“Like one who takes away a garment in cold weather, and like vinegar on soda, is one who sings songs to a heavy heart.” – Proverbs 25:20
Have you ever made a volcano?
So many kids love this. You can buy little volcano making kits and toys, and when you put it all together, just put in the baking soda and a little vinegar and what happens? It erupts!
Or have you ever walked outside on a winter morning thinking that it’s nice outside only to find out that it’s a lot colder than you thought? It takes your breath away, doesn’t it?
If you imagine these two reactions happening inside someone’s heart, that’s what our verse today says it’s like if you sing songs to a heavy heart.
You say, “Well, wait a minute. I come to church sometimes with a heavy heart and actually the singing of the songs helped.” Good! It was meant to. But sometimes it can be like vinegar and soda.
Here’s what Solomon is pointing to: You’re in a situation where things could not be going worse for you. You fill in the blank. You have all been in situations like that. It might be the death of a loved one. It might be the difficulty of something that has happened at work. It might be the loss of a job—whatever it might be. But here comes that jolly saint Christian guy—you know the one—who looks at you and says, “Well, you know, all things work together for good.” And you just feel like it is time—POW—to pop this guy right in the schnoz. You know what I’m saying?
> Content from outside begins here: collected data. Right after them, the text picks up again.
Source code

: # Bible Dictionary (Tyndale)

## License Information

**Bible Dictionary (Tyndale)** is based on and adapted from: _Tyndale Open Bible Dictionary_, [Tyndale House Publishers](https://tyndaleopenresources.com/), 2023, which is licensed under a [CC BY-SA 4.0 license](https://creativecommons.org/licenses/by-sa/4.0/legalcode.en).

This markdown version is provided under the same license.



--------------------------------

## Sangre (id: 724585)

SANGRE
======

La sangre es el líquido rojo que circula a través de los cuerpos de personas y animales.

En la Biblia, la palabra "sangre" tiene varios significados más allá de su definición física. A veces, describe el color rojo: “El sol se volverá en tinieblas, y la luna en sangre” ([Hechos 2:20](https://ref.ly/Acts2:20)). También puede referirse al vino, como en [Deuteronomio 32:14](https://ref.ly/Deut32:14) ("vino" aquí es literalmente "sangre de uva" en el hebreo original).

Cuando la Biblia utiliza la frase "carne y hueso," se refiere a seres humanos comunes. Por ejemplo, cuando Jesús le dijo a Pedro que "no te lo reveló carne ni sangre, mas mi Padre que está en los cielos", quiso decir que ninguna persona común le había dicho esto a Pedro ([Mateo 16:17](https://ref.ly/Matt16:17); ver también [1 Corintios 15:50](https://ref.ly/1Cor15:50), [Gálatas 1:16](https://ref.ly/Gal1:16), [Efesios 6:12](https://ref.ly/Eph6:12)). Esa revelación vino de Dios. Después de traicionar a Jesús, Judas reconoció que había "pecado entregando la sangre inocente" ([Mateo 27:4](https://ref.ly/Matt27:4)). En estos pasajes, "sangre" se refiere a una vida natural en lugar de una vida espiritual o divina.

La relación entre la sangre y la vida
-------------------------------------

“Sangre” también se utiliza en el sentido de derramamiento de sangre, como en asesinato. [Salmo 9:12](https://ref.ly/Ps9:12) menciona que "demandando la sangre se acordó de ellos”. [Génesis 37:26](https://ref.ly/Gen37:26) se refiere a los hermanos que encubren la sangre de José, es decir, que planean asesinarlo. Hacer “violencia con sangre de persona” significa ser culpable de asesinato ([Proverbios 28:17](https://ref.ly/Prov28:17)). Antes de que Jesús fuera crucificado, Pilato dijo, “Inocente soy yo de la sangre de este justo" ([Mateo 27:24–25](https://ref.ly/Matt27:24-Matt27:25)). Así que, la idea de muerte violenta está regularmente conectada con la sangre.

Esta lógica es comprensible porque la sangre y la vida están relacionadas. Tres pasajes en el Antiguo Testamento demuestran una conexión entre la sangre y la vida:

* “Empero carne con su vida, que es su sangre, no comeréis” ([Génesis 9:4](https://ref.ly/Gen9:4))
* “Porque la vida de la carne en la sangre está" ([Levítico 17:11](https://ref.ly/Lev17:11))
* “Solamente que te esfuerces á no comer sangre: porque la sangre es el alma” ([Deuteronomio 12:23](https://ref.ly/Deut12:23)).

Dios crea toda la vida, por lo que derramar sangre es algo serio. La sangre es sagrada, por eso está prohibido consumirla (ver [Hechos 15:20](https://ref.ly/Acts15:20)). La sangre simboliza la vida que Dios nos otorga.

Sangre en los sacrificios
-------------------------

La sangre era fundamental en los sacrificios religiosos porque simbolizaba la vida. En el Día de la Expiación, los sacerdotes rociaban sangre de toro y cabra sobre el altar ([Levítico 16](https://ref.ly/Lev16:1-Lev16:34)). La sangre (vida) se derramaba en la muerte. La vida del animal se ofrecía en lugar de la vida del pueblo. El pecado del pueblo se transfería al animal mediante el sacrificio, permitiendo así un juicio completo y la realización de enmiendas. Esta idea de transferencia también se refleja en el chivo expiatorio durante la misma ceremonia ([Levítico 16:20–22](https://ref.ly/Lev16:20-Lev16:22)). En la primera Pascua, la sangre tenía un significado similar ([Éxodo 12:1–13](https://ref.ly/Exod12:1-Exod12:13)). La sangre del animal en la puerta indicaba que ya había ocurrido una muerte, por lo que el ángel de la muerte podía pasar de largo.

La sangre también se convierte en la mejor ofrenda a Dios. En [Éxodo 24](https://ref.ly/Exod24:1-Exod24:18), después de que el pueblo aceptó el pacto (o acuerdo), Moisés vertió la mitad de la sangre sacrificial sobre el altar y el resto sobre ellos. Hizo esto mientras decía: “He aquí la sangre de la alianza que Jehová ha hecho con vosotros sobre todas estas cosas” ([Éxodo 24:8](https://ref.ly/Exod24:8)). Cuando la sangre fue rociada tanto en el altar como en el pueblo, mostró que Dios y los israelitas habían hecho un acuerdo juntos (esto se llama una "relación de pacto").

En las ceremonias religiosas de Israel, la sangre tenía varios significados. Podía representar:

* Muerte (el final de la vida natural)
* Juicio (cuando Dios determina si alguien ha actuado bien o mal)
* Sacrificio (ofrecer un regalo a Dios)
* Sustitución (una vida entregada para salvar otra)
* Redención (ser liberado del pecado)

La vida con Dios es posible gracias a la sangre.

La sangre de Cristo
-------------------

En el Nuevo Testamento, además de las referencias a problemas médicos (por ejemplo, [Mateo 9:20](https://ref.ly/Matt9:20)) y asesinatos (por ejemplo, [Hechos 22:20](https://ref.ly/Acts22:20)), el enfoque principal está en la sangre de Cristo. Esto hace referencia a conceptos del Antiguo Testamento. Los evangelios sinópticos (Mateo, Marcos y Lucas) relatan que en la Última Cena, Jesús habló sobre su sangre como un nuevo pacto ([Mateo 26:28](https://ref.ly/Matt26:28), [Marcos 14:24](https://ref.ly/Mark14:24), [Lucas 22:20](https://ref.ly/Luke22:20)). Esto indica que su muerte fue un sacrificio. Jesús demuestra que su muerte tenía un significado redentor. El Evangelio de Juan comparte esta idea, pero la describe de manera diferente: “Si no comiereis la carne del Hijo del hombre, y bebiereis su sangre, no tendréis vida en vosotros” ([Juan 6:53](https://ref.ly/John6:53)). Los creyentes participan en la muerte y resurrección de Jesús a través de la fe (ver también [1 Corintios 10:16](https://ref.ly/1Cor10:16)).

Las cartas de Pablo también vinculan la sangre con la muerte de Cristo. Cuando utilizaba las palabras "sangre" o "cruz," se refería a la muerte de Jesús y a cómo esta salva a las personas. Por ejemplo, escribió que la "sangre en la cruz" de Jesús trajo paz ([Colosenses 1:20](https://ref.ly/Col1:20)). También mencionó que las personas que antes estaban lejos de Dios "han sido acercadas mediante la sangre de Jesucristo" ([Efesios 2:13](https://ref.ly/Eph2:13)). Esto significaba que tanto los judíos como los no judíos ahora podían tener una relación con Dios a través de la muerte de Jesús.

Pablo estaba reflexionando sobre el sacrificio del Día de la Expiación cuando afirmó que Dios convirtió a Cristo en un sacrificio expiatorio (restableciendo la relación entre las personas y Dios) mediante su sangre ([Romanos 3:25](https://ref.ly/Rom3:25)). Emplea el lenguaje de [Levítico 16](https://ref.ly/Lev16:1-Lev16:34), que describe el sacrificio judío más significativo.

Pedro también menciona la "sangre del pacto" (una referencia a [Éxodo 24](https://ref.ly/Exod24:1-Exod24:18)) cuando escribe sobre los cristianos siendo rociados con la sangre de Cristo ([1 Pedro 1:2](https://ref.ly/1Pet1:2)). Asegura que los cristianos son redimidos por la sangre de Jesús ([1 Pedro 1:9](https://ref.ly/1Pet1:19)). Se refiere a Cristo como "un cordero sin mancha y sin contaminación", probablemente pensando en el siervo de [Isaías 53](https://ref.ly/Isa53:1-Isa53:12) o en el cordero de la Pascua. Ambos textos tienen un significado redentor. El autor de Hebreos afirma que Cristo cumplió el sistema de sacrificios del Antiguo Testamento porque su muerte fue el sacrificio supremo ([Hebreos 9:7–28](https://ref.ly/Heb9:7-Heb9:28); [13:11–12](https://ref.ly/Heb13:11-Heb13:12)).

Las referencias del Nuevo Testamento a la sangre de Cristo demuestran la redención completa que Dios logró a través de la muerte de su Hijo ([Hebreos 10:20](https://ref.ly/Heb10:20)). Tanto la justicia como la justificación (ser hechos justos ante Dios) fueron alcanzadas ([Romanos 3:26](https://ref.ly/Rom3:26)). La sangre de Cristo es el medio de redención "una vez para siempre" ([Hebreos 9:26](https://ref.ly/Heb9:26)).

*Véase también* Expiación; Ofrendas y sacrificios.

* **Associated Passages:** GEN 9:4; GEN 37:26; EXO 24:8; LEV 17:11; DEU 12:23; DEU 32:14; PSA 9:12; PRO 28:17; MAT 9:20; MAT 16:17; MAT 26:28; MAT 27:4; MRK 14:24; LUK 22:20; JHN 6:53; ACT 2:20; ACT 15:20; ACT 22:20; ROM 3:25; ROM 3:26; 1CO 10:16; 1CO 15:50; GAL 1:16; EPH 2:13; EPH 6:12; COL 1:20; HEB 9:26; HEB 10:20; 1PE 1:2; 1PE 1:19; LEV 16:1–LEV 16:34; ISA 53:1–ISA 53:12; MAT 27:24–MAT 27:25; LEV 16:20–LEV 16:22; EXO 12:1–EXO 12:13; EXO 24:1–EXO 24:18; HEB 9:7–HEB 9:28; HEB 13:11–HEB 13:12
This verse is saying that, as you would never take away a coat when it’s cold, don’t be one who kind of glibly, brainlessly shows up without the sympathy and true-heart affection for someone who is hurting, don’t go say something that—although it is true—at the moment, might not have the timing to be right in that moment.
I have found this proverb to be so true, and certainly would have to admit I have learned it the hard way, that sometimes it’s better to say nothing and just have a ministry of availability instead of a ministry of words. There are times for a ministry of presence, of just being there and putting your arm around someone and saying, “You know I’m here for you if you want to talk,” to let them do the talking instead of you trying to fix all their problems.
Do you know people who have heavy hearts? Then be someone to them who brings comfort instead of clichés. Do you have a heavy heart today? It’s okay. May God bring people around you who will keep your coat on until things are warm again.
Thank You for caring about me when my heart is heavy! Please help me to be sensitive to the people around me so that I can bring healing instead of hurt.